Primary Category: Literature / Fiction

Genre: Novel

Summary:

Leo comes back to sell off the run-down family farm on the Italian coast of Tuscany, hoping for enough to finance his return to Chicago. He is plagued by memories. A tour bus is lured into Santo Fico--by ruse or by accident--and once the British visitors are safely ensconced in the hotel restaurant, Leo and his old friend Topo launch into the lucrative scam that they invented as boys: storytelling to "sell" a viewing of treasures inside the local church.

The "miracle" is the stump of an ancient fig tree that once sheltered St Francis; and the "mystery" a luminous fresco by an anonymous artist, possibly Giotto. Leo is encouraged by his dramatic success. But in the night, an earthquake severely damages the church. Yielding to temptation, Leo "saves" the fresco by stealing it in large chunks and hiding it under his bed. Surely now he will have enough money to escape.
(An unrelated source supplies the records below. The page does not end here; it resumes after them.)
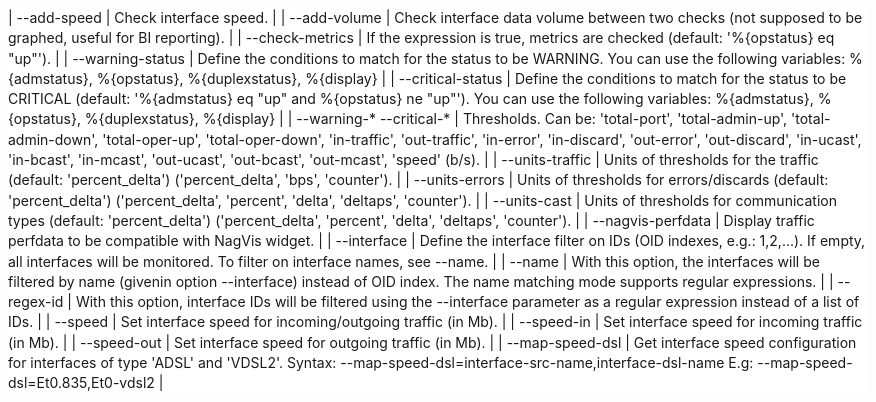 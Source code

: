 | --add-speed                                     | Check interface speed.                                                                                                                                                                                                                                                                     |
| --add-volume                                    | Check interface data volume between two checks (not supposed to be graphed, useful for BI reporting).                                                                                                                                                                                      |
| --check-metrics                                 | If the expression is true, metrics are checked (default: '%{opstatus} eq "up"').                                                                                                                                                                                                           |
| --warning-status                                | Define the conditions to match for the status to be WARNING. You can use the following variables: %{admstatus}, %{opstatus}, %{duplexstatus}, %{display}                                                                                                                                   |
| --critical-status                               | Define the conditions to match for the status to be CRITICAL (default: '%{admstatus} eq "up" and %{opstatus} ne "up"'). You can use the following variables: %{admstatus}, %{opstatus}, %{duplexstatus}, %{display}                                                                        |
| --warning-* --critical-*                        | Thresholds. Can be: 'total-port', 'total-admin-up', 'total-admin-down', 'total-oper-up', 'total-oper-down', 'in-traffic', 'out-traffic', 'in-error', 'in-discard', 'out-error', 'out-discard', 'in-ucast', 'in-bcast', 'in-mcast', 'out-ucast', 'out-bcast', 'out-mcast', 'speed' (b/s).   |
| --units-traffic                                 | Units of thresholds for the traffic (default: 'percent\_delta') ('percent\_delta', 'bps', 'counter').                                                                                                                                                                                      |
| --units-errors                                  | Units of thresholds for errors/discards (default: 'percent\_delta') ('percent\_delta', 'percent', 'delta', 'deltaps', 'counter').                                                                                                                                                          |
| --units-cast                                    | Units of thresholds for communication types (default: 'percent\_delta') ('percent\_delta', 'percent', 'delta', 'deltaps', 'counter').                                                                                                                                                      |
| --nagvis-perfdata                               | Display traffic perfdata to be compatible with NagVis widget.                                                                                                                                                                                                                              |
| --interface                                     | Define the interface filter on IDs (OID indexes, e.g.: 1,2,...). If empty, all interfaces will be monitored. To filter on interface names, see --name.                                                                                                                                     |
| --name                                          | With this option, the interfaces will be filtered by name (givenin option --interface) instead of OID index. The name matching mode supports regular expressions.                                                                                                                          |
| --regex-id                                      | With this option, interface IDs will be filtered using the --interface parameter as a regular expression instead of a list of IDs.                                                                                                                                                         |
| --speed                                         | Set interface speed for incoming/outgoing traffic (in Mb).                                                                                                                                                                                                                                 |
| --speed-in                                      | Set interface speed for incoming traffic (in Mb).                                                                                                                                                                                                                                          |
| --speed-out                                     | Set interface speed for outgoing traffic (in Mb).                                                                                                                                                                                                                                          |
| --map-speed-dsl                                 | Get interface speed configuration for interfaces of type 'ADSL' and 'VDSL2'.  Syntax: --map-speed-dsl=interface-src-name,interface-dsl-name  E.g: --map-speed-dsl=Et0.835,Et0-vdsl2                                                                                                        |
The old priest is grievously saddened and goes on a hunger strike to expiate his own sins, on which he blames the desecration. The priest is cared for by his niece, Marta. Embittered by her late husband's infidelity and early death, she frets over her two daughters: one dutiful but blind; the other healthy but headstrong. Marta already resents Leo for some transgression in their past; rightly guessing his crime, she demands that he "make a miracle" for the priest.

Topo and Leo invent several, ambitious but preposterous scenarios, each of which flops spectacularly. The priest good-naturedly overlooks (or fails to see) their transparent ploys; yet he manages to perceive miracles everywhere else in the everyday atmosphere of his beloved village. Of course, Leo returns the fresco, of course he stays, and of course he finds love with Marta after all.